Inscriptions from NY.NY.NYU

The Department of Classics at New York University has a collection of some fifty Greek and Latin inscriptions, mostly gravestones from the city of Rome. Six of the stones once belonged to the collection of the Archaeological Museum of the Johns Hopkins University and were published by H. L. Wilson between 1909 and 1914 in the American Journal of Philology (see MD.Balt.JHU). Half a dozen others (including a Greek epitaph from Rome) were purchased by Professor Casper J. Kraemer of New York University for his private collection from an antiquities dealer in Rome and were edited by Donald Prakken in the American Journal of Archaeology 58 (1954) 321-22 before passing into the possession of the Department of Classics.

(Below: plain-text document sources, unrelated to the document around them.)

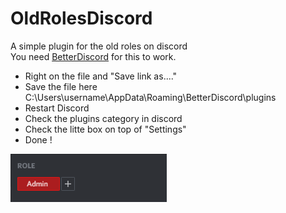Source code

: # OldRolesDiscord
A simple plugin for the old roles on discord  
You need [BetterDiscord](https://betterdiscord.net/home/) for this to work.

* Right on the file and "Save link as...."
* Save the file here C:\Users\username\AppData\Roaming\BetterDiscord\plugins
* Restart Discord
* Check the plugins category in discord
* Check the litte box on top of "Settings"
* Done !

![Example](https://github.com/Edaught/OldRolesDiscord/blob/master/discordOldRoles.png)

A few miscellaneous inscriptions - an Etruscan bucchero aryballos of the 7th century BCE, a fragmentary Roman funerary altar recording dimensions of a small burial plot, and four terracotta molded lamps with maker's stamps - were published by Larissa Bonfante and Blair Fowlkes(-Childs) in Classical Antiquities at New York University (2006). Michael Peachin published the remaining forty-eight inscriptions, which had been prepared by students in a Roman epigraphy seminar he taught at New York University in fall of 2010, in Greek and Latin Inscriptions at New York University (2014). These include two medieval inscriptions (one a brickstamp), one apparent forgery of a Latin epitaph inscribed on a genuine Roman ash urn, and what appears to be an exact copy of the fragmentary consular fasti from Teanum Sidicinum in central Italy, of which the original, once preserved at the American Academy in Rome (where, presumably, the copy was made), was returned to the comune of Teano in 2002. A second copy of the same fasti is preserved in the collection of Columbia University (see NY.NY.CU.Butl.). Three inscribed stones once in the possession of the department (all published) are now lost. All of the inscriptions were evidently acquired in Rome and may be presumed to have originated there.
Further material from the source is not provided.